§ What is required
Leaving out every image, restate all the records word for word.

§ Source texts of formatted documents
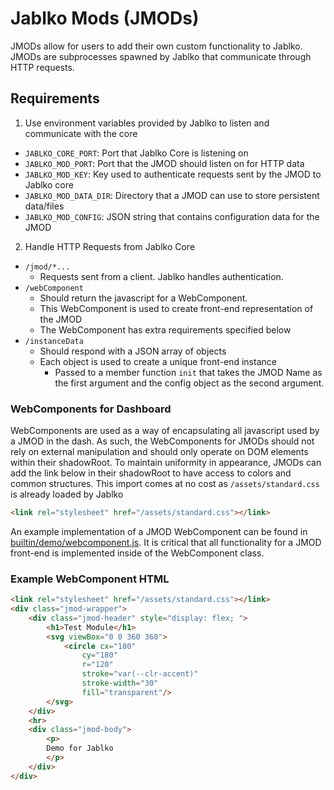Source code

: # Jablko Mods (JMODs)

JMODs allow for users to add their own custom functionality to Jablko. JMODs are subprocesses spawned by Jablko that communicate through HTTP requests.

## Requirements

1. Use environment variables provided by Jablko to listen and communicate with the core
  - `JABLKO_CORE_PORT`: Port that Jablko Core is listening on
  - `JABLKO_MOD_PORT`: Port that the JMOD should listen on for HTTP data
  - `JABLKO_MOD_KEY`: Key used to authenticate requests sent by the JMOD to Jablko core
  - `JABLKO_MOD_DATA_DIR`: Directory that a JMOD can use to store persistent data/files
  - `JABLKO_MOD_CONFIG`: JSON string that contains configuration data for the JMOD

2. Handle HTTP Requests from Jablko Core
  - `/jmod/*...`
    - Requests sent from a client. Jablko handles authentication.
  - `/webComponent`
    - Should return the javascript for a WebComponent.
    - This WebComponent is used to create front-end representation of the JMOD
    - The WebComponent has extra requirements specified below
  - `/instanceData`
    - Should respond with a JSON array of objects
    - Each object is used to create a unique front-end instance
      - Passed to a member function `init` that takes the JMOD Name as the first argument and the config object as the second argument.


### WebComponents for Dashboard

WebComponents are used as a way of encapsulating all javascript used by a JMOD in the dash. As such, the WebComponents for JMODs should not rely on external manipulation and should only operate on DOM elements within their shadowRoot. To maintain uniformity in appearance, JMODs can add the link below in their shadowRoot to have access to colors and common structures. This import comes at no cost as `/assets/standard.css` is already loaded by Jablko

```html
<link rel="stylesheet" href="/assets/standard.css"></link>
```

An example implementation of a JMOD WebComponent can be found in [builtin/demo/webcomponent.js](/builtin/demo/webcomponent.js). It is critical that all functionality for a JMOD front-end is implemented inside of the WebComponent class. 

### Example WebComponent HTML

```html
<link rel="stylesheet" href="/assets/standard.css"></link>
<div class="jmod-wrapper">
	<div class="jmod-header" style="display: flex; ">
		<h1>Test Module</h1>
		<svg viewBox="0 0 360 360">
			<circle cx="180" 
				cy="180" 
				r="120" 
				stroke="var(--clr-accent)" 
				stroke-width="30"
				fill="transparent"/>		
		</svg>
	</div>
	<hr>
	<div class="jmod-body">
		<p>
		Demo for Jablko
		</p>
	</div>
</div>
```



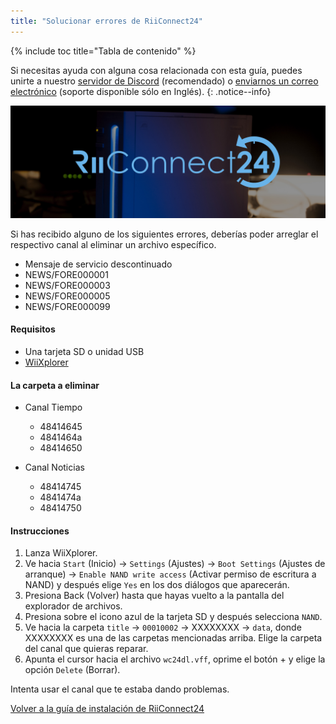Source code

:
 ```yaml
---
title: "Solucionar errores de RiiConnect24"
---
```


{% include toc title="Tabla de contenido" %}

Si necesitas ayuda con alguna cosa relacionada con esta guía, puedes unirte a nuestro [servidor de Discord](https://discord.gg/b4Y7jfD) (recomendado) o [enviarnos un correo electrónico](mailto:support@riiconnect24.net) (soporte disponible sólo en Inglés).
{: .notice--info}

![Logotipo de RiiConnect24](/images/WiiRC24Logo.jpg)

Si has recibido alguno de los siguientes errores, deberías poder arreglar el respectivo canal al eliminar un archivo específico.

+ Mensaje de servicio descontinuado
+ NEWS/FORE000001
+ NEWS/FORE000003
+ NEWS/FORE000005
+ NEWS/FORE000099

#### Requisitos
* Una tarjeta SD o unidad USB
* [WiiXplorer](https://sourceforge.net/projects/wiixplorer/files/latest/download)

#### La carpeta a eliminar

+ Canal Tiempo
  + 48414645
  + 4841464a
  + 48414650

+ Canal Noticias
  + 48414745
  + 4841474a
  + 48414750

#### Instrucciones

1. Lanza WiiXplorer.
2. Ve hacia `Start` (Inicio) -> `Settings` (Ajustes) -> `Boot Settings` (Ajustes de arranque) -> `Enable NAND write access` (Activar permiso de escritura a NAND) y después elige `Yes` en los dos diálogos que aparecerán.
3. Presiona Back (Volver) hasta que hayas vuelto a la pantalla del explorador de archivos.
4. Presiona sobre el icono azul de la tarjeta SD y después selecciona `NAND`.
5. Ve hacia la carpeta `title` -> `00010002` -> XXXXXXXX -> `data`, donde XXXXXXXX es una de las carpetas mencionadas arriba. Elige la carpeta del canal que quieras reparar.
6. Apunta el cursor hacia el archivo `wc24dl.vff`, oprime el botón + y elige la opción `Delete` (Borrar).

Intenta usar el canal que te estaba dando problemas.

[Volver a la guía de instalación de RiiConnect24](riiconnect24)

§ Output below
Source code

: # Jablko Mods (JMODs)

JMODs allow for users to add their own custom functionality to Jablko. JMODs are subprocesses spawned by Jablko that communicate through HTTP requests.

## Requirements

1. Use environment variables provided by Jablko to listen and communicate with the core
  - `JABLKO_CORE_PORT`: Port that Jablko Core is listening on
  - `JABLKO_MOD_PORT`: Port that the JMOD should listen on for HTTP data
  - `JABLKO_MOD_KEY`: Key used to authenticate requests sent by the JMOD to Jablko core
  - `JABLKO_MOD_DATA_DIR`: Directory that a JMOD can use to store persistent data/files
  - `JABLKO_MOD_CONFIG`: JSON string that contains configuration data for the JMOD

2. Handle HTTP Requests from Jablko Core
  - `/jmod/*...`
    - Requests sent from a client. Jablko handles authentication.
  - `/webComponent`
    - Should return the javascript for a WebComponent.
    - This WebComponent is used to create front-end representation of the JMOD
    - The WebComponent has extra requirements specified below
  - `/instanceData`
    - Should respond with a JSON array of objects
    - Each object is used to create a unique front-end instance
      - Passed to a member function `init` that takes the JMOD Name as the first argument and the config object as the second argument.


### WebComponents for Dashboard

WebComponents are used as a way of encapsulating all javascript used by a JMOD in the dash. As such, the WebComponents for JMODs should not rely on external manipulation and should only operate on DOM elements within their shadowRoot. To maintain uniformity in appearance, JMODs can add the link below in their shadowRoot to have access to colors and common structures. This import comes at no cost as `/assets/standard.css` is already loaded by Jablko

```html
<link rel="stylesheet" href="/assets/standard.css"></link>
```

An example implementation of a JMOD WebComponent can be found in [builtin/demo/webcomponent.js](/builtin/demo/webcomponent.js). It is critical that all functionality for a JMOD front-end is implemented inside of the WebComponent class. 

### Example WebComponent HTML

```html
<link rel="stylesheet" href="/assets/standard.css"></link>
<div class="jmod-wrapper">
	<div class="jmod-header" style="display: flex; ">
		<h1>Test Module</h1>
		<svg viewBox="0 0 360 360">
			<circle cx="180" 
				cy="180" 
				r="120" 
				stroke="var(--clr-accent)" 
				stroke-width="30"
				fill="transparent"/>		
		</svg>
	</div>
	<hr>
	<div class="jmod-body">
		<p>
		Demo for Jablko
		</p>
	</div>
</div>
```



Source code

:
 ```yaml
---
title: "Solucionar errores de RiiConnect24"
---
```


{% include toc title="Tabla de contenido" %}

Si necesitas ayuda con alguna cosa relacionada con esta guía, puedes unirte a nuestro [servidor de Discord](https://discord.gg/b4Y7jfD) (recomendado) o [enviarnos un correo electrónico](mailto:support@riiconnect24.net) (soporte disponible sólo en Inglés).
{: .notice--info}

![Logotipo de RiiConnect24](/images/WiiRC24Logo.jpg)

Si has recibido alguno de los siguientes errores, deberías poder arreglar el respectivo canal al eliminar un archivo específico.

+ Mensaje de servicio descontinuado
+ NEWS/FORE000001
+ NEWS/FORE000003
+ NEWS/FORE000005
+ NEWS/FORE000099

#### Requisitos
* Una tarjeta SD o unidad USB
* [WiiXplorer](https://sourceforge.net/projects/wiixplorer/files/latest/download)

#### La carpeta a eliminar

+ Canal Tiempo
  + 48414645
  + 4841464a
  + 48414650

+ Canal Noticias
  + 48414745
  + 4841474a
  + 48414750

#### Instrucciones

1. Lanza WiiXplorer.
2. Ve hacia `Start` (Inicio) -> `Settings` (Ajustes) -> `Boot Settings` (Ajustes de arranque) -> `Enable NAND write access` (Activar permiso de escritura a NAND) y después elige `Yes` en los dos diálogos que aparecerán.
3. Presiona Back (Volver) hasta que hayas vuelto a la pantalla del explorador de archivos.
4. Presiona sobre el icono azul de la tarjeta SD y después selecciona `NAND`.
5. Ve hacia la carpeta `title` -> `00010002` -> XXXXXXXX -> `data`, donde XXXXXXXX es una de las carpetas mencionadas arriba. Elige la carpeta del canal que quieras reparar.
6. Apunta el cursor hacia el archivo `wc24dl.vff`, oprime el botón + y elige la opción `Delete` (Borrar).

Intenta usar el canal que te estaba dando problemas.

[Volver a la guía de instalación de RiiConnect24](riiconnect24)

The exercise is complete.